DDD壊薙王アビス・ラグナロク 守備力3000

 

DDD極智王カオス・アポカリプス 攻撃力2700

 

現れる2体の魔王。これだけでは先程と同じ、しかし零児は更にその上を行く。

 

「アビス・ラグナロクの効果で墓地の『DDD呪血王サイフリート』を特殊召喚!」

 

DDD呪血王サイフリート 攻撃力2800

 

「永続魔法、『魔神王の契約書』!フィールドのケプラーと墓地のアレクサンダーで融合!神々の黄昏を打ち破り、押し寄せる波の勢いで、新たな世界を切り開け!融合召喚!出現せよ!極限の独裁神、『DDD怒濤壊薙王カエサル・ラグナロク』!」

 

DDD怒濤壊薙王カエサル・ラグナロク 攻撃力3200

 

更に零児の背後に青とオレンジの渦が巻き起こり、2体のモンスターが吸い込まれる。

中より轟音を響かせ、フィールドを震撼させしはアビス・ラグナロクの面影が残る、海流を纏った魔王。

 

「『幻夢鏡』の効果でドロー!」

 

赤馬 零児 手札0→1

 

「魔法カード、『地割れ』!レヴォリューション・ファルコンを破壊し、2体のモンスターでオーバーレイ・ネットワークを構築!2つの太陽が昇る時、新たな世界の地平が開かれる!エクシーズ召喚!現れ出でよ!『DDD双暁王カリ・ユガ』!!」

 

DDD双暁王カリ・ユガ 攻撃力3500

 

2体の王が重なり合い、2つの太陽をも統べる魔王が誕生し、降臨する。巨大な玉座に腰掛け、圧倒的な威圧感を放つ面影はアビス・ラグナロクと似通っているが、放つ重圧はその倍以上に感じられる。ワインレッドの鎧、兜からは2本の雄々しき角が伸び、身体から紫電を迸らせる。赤馬 零児の切り札が今、コナミ達を睨む。

 

「カリ・ユガがエクシーズ召喚したターン、フィールドのカードの効果は発動出来ない!更に私は『闇魔界の契約書』を墓地に送り、墓地の『DDラミア』を特殊召喚!」

 

DDラミア 守備力1900

 

「レベル7のカオス・アポカリプスに、レベル1の『DDラミア』をチューニング!シンクロ召喚!『DDD呪血王サイフリート』!」

 

DDD呪血王サイフリート 攻撃力2800

 

3体目、これでフィールドに融合、シンクロ、エクシーズ、3種の召喚法により生み出される次元の王達。

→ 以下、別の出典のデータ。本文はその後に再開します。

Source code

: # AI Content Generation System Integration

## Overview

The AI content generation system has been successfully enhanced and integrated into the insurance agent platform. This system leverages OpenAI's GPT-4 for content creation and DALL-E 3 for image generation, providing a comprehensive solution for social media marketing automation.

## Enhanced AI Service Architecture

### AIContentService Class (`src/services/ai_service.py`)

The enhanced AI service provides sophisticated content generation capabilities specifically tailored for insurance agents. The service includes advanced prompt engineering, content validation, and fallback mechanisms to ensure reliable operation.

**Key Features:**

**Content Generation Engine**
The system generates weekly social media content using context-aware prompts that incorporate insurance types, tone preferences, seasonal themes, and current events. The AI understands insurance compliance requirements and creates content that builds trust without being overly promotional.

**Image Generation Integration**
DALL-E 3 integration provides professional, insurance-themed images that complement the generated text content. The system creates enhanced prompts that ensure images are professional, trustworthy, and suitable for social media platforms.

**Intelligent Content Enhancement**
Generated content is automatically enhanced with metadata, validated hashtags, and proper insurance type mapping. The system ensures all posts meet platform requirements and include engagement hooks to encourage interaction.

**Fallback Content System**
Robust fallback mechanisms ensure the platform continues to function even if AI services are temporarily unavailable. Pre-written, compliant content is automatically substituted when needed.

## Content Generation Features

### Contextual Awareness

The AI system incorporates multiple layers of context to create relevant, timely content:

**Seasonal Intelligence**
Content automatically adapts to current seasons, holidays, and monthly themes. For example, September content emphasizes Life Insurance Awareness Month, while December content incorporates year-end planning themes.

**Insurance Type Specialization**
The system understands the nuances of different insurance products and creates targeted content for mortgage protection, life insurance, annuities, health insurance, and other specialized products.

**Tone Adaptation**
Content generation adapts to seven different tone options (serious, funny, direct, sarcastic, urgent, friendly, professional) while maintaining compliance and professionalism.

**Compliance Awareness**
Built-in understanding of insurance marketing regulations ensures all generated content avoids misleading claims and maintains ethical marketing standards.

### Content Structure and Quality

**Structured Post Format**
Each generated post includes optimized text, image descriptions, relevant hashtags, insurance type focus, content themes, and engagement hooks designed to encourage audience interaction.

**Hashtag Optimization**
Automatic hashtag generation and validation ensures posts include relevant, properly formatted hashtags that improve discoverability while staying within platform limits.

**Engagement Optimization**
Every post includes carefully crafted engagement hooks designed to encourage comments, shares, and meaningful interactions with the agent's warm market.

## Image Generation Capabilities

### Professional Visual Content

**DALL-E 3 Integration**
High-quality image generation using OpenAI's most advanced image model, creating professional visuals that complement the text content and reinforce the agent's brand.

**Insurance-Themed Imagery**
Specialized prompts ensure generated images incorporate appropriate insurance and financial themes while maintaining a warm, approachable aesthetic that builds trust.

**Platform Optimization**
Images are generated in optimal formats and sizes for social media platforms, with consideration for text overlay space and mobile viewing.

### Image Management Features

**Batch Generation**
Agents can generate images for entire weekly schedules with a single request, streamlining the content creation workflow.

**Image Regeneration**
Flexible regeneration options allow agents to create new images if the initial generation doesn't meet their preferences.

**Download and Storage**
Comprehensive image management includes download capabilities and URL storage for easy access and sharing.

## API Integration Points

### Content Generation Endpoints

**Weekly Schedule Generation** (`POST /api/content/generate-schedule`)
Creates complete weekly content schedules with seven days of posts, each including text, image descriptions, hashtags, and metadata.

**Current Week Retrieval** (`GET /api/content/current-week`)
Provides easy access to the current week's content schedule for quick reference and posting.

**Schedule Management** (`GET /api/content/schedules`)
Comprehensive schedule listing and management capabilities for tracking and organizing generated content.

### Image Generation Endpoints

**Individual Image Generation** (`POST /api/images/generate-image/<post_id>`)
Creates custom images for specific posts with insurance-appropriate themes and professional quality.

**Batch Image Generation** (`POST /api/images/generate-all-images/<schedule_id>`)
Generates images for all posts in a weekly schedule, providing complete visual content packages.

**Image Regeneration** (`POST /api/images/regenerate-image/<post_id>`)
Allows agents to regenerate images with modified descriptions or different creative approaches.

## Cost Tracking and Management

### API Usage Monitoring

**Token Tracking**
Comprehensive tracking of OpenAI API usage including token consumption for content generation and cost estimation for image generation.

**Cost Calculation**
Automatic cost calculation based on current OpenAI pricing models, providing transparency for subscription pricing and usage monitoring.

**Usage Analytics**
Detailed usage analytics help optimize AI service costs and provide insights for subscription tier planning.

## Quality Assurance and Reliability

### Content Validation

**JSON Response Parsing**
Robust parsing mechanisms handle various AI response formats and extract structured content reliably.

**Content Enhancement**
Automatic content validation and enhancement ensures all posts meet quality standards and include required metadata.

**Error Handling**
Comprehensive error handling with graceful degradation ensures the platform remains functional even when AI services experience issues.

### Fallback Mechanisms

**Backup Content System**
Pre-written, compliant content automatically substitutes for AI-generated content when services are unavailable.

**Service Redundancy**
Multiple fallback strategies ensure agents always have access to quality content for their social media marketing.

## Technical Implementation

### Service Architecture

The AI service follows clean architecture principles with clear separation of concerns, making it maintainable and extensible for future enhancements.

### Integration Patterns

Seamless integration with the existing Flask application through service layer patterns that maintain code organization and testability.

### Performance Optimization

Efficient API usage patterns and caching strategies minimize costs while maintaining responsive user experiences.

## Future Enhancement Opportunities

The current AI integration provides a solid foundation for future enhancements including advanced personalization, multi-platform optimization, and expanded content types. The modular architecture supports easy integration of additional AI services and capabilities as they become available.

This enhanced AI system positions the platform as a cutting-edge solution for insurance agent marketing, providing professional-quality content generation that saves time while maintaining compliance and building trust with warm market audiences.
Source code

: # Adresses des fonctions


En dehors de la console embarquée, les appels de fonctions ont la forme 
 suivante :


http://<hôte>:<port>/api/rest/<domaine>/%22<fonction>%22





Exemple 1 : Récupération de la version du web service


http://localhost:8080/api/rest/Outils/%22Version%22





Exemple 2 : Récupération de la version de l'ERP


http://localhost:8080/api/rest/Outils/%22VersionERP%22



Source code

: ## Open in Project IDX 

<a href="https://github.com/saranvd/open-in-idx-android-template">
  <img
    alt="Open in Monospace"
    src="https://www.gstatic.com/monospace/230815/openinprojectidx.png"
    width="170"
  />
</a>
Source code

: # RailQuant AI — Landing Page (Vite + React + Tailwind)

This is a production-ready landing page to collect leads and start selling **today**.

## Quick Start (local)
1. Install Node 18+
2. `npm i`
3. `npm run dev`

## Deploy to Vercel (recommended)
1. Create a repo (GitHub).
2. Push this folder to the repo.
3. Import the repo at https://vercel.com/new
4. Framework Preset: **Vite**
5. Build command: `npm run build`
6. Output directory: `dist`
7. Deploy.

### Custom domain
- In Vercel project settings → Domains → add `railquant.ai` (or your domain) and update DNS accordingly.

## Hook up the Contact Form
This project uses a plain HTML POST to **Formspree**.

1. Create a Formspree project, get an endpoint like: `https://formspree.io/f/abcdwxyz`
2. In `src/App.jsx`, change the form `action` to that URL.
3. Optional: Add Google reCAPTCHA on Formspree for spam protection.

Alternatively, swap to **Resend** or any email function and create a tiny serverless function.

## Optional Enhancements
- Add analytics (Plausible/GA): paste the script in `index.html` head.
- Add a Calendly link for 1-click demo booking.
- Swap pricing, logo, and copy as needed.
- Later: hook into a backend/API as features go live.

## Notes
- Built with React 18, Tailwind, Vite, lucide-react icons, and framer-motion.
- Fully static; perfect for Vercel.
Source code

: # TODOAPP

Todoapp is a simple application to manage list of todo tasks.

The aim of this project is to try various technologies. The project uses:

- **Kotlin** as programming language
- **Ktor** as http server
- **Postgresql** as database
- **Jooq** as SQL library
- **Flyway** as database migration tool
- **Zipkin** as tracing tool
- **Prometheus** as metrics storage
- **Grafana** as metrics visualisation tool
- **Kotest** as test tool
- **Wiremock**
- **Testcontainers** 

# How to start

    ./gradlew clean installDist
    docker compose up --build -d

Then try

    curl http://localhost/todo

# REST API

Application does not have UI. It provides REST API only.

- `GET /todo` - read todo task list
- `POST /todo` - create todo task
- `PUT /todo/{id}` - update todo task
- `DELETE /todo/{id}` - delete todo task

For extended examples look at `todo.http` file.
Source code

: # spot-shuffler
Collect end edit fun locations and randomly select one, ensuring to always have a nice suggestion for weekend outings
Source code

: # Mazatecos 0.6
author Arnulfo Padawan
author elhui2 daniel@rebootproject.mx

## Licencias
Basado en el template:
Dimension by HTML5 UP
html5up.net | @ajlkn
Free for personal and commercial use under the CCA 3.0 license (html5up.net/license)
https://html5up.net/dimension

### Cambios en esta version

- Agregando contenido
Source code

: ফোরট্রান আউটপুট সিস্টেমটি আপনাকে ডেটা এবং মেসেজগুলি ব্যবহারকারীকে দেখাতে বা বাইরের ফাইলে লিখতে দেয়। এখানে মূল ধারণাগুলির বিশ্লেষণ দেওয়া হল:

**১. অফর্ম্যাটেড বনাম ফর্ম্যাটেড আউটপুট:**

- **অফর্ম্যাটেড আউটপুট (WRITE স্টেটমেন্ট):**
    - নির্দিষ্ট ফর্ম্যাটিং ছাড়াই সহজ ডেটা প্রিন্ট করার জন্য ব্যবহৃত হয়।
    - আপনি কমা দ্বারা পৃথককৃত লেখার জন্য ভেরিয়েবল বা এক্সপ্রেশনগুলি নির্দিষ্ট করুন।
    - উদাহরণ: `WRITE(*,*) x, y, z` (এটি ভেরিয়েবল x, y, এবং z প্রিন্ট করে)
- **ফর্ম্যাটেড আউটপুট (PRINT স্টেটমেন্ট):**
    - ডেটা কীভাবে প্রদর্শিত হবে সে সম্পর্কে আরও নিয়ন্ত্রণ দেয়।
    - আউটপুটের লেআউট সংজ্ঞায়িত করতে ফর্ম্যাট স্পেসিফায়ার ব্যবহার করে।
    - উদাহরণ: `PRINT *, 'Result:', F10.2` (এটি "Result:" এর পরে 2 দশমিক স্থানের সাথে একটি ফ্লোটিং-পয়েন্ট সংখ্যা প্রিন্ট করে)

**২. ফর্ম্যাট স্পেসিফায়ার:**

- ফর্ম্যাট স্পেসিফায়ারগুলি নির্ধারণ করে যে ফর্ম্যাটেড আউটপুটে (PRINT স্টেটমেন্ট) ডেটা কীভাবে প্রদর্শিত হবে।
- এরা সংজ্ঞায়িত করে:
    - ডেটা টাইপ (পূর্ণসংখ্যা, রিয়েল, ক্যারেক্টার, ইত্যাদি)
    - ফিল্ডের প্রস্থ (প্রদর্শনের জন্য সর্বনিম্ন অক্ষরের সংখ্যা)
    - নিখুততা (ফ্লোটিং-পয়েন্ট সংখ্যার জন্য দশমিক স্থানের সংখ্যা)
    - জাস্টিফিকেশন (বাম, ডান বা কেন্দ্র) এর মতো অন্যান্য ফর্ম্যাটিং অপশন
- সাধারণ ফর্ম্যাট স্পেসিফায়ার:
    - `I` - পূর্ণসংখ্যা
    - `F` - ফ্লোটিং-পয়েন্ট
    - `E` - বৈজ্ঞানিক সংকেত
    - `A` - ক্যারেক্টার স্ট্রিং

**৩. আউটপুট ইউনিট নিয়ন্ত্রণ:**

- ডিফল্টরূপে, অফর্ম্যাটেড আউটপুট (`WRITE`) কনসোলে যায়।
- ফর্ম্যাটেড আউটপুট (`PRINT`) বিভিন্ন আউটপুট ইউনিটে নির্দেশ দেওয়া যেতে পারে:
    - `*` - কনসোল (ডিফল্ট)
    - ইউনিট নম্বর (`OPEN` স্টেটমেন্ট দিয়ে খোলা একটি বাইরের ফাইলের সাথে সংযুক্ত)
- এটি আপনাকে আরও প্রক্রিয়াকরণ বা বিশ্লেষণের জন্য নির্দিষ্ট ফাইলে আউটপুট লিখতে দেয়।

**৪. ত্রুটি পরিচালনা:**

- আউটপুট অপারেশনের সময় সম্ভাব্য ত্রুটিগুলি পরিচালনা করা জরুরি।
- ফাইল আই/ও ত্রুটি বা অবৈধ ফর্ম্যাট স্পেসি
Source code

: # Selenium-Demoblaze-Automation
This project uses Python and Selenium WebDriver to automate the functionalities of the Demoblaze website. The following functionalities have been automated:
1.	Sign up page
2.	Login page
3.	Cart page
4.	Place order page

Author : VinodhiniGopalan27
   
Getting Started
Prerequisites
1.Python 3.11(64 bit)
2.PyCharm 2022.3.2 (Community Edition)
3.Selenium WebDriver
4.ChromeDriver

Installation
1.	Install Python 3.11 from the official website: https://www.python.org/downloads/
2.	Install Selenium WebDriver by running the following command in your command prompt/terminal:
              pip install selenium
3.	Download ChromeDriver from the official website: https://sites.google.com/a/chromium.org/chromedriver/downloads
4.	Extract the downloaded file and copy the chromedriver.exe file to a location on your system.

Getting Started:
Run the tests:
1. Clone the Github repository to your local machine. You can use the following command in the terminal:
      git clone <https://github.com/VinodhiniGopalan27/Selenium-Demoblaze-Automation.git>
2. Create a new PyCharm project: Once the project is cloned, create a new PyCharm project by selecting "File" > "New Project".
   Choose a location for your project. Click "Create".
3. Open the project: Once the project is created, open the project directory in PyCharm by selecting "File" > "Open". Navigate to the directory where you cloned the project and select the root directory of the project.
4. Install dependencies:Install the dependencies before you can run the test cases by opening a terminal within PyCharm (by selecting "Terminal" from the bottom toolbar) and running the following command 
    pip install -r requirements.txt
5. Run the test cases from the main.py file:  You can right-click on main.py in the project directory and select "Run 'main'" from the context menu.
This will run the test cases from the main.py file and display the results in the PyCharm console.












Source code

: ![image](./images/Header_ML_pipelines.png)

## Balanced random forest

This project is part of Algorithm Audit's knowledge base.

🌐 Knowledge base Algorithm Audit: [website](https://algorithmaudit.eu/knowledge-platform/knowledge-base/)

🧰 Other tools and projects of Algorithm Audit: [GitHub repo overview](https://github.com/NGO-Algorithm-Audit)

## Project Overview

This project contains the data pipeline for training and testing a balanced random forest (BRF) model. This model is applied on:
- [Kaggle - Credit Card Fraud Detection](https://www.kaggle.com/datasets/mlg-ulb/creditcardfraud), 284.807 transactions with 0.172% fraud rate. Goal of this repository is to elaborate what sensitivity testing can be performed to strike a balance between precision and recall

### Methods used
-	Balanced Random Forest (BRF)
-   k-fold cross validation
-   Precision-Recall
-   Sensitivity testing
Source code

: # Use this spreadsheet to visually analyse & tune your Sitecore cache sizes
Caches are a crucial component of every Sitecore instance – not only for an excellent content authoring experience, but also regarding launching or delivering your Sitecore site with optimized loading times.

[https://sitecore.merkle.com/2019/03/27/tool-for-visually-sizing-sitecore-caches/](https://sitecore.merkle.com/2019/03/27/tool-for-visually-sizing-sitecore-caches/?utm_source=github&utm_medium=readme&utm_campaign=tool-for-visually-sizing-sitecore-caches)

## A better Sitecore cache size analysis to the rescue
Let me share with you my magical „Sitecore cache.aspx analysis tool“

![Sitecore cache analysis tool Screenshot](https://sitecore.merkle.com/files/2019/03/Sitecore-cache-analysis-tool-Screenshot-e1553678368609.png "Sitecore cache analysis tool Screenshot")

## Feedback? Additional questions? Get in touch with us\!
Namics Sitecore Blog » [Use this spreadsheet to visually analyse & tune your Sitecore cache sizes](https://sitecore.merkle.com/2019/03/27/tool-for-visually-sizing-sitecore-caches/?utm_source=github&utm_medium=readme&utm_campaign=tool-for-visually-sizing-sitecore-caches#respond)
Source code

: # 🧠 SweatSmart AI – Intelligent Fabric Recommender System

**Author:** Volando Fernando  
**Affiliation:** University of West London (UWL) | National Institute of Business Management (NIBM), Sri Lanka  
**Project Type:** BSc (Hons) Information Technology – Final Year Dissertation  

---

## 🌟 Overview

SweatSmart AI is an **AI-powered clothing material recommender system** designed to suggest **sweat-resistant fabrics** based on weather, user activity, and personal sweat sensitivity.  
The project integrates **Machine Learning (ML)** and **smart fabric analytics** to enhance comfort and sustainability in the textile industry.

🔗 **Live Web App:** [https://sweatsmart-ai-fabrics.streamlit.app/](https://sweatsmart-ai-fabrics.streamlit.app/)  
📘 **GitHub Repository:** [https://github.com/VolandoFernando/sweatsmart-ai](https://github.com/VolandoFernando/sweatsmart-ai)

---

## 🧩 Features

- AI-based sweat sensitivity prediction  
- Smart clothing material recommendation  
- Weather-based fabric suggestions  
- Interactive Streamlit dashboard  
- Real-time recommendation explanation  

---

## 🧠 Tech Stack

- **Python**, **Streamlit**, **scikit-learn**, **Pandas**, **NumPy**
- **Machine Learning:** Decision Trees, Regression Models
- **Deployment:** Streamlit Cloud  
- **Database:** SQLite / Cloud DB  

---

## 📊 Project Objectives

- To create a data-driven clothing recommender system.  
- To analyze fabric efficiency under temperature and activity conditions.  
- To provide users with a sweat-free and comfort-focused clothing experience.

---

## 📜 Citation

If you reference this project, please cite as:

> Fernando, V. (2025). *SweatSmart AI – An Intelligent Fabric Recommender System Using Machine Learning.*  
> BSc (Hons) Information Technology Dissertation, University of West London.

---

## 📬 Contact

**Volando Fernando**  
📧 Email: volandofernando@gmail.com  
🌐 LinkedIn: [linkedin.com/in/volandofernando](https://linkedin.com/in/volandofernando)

正しく赤馬 零児の本領発揮、ペンデュラムを合わせ、この4種の召喚法をここまで巧みに使いこなせるのはコナミと零児位のものだろう。それに加え、実力はまだ零児が上。

これでは確かにコナミの上位互換と言っても仕方ない。

 

「バトル!カエサル・ラグナロクで賤竜に攻撃!」

 

「ッ!」

 

「カリ・ユガでダイレクトアタック!」

 

「まだだ!墓地の『光の護封霊剣』を除外し、ダイレクトアタックを防ぐ!」

 

「……逃れたか、私はこれでターンエンドだ」

 

赤馬 零児&デニス・マックフィールド LP650

フィールド『DDD双暁王カリ・ユガ』(攻撃表示)『DDD怒濤壊薙王カエサル・ラグナロク』(攻撃表示)『DDD呪血王サイフリート』(攻撃表示)

『魔神王の契約書』

手札0(零児)手札0(デニス)

 

そびえ立つ高い壁。コナミ達を通さないと言う鉄の意志。強い――やはり赤馬 零児は今まで闘って来たデュエリストの中でもトップクラス、もしかすればあの白コナミにすら匹敵する男なのかもしれない。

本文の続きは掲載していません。